Interviews / Technology

Open Source Leaders: Matei Zaharia, Apache Spark

13 Jun 2017 6:00am, by

The following interview is the first in a series, called Open Source Leaders, where we profile project leaders in the open source IT community, to learn more about how they developed their software as well as the challenges and benefits that come with running an open source project.  

When the Apache Hadoop Project began making waves back in 2011, the world congregated at the altar of MapReduce as the newest, best way to deal with large batch processing jobs across large data sets. Over time, however, the bloom has fallen off the MapReduce rose, as Java developers were sucked up by the Hadoop team in order to turn data scientist requests into workloads.

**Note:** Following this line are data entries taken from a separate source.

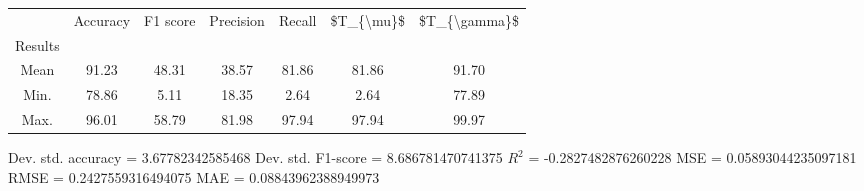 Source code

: \begin{tabular}{|c|c|c|c|c|c|c|}
\toprule
{} &  Accuracy &  F1 score &  Precision &  Recall &  \$T\_\{\textbackslash mu\}\$ &  \$T\_\{\textbackslash gamma\}\$ \\
Results &           &           &            &         &            &               \\
\hline
Mean    &     91.23 &     48.31 &      38.57 &   81.86 &      81.86 &         91.70 \\
Min.    &     78.86 &      5.11 &      18.35 &    2.64 &       2.64 &         77.89 \\
Max.    &     96.01 &     58.79 &      81.98 &   97.94 &      97.94 &         99.97 \\
\bottomrule
\end{tabular}

 Dev. std. accuracy = 3.67782342585468
 Dev. std. F1-score = 8.686781470741375
 $R^2$ = -0.2827482876260228
 MSE = 0.05893044235097181
 RMSE = 0.2427559316494075
 MAE = 0.08843962388949973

Enter the Apache Spark Project. Originated at the University of California Berkeley by then graduate student Matei Zaharia, Spark has grown to become the new Hadoop, replacing a great many MapReduce use cases in only three short years. The reasons are obvious: Spark is simpler, faster, and makes it easier to get to those higher level goals of big data projects: machine learning, SQL support, and stream processing.

At the Spark Summit in San Francisco the second week of June, Zaharia, now CTO of DataBricks, the company behind Spark, took to the stage to show off some interesting use cases, and to help announce a new machine learning library and a serverless option for running Spark. We caught up with him at the show to find out about the current market, and to see just how the big data world was realizing its potential.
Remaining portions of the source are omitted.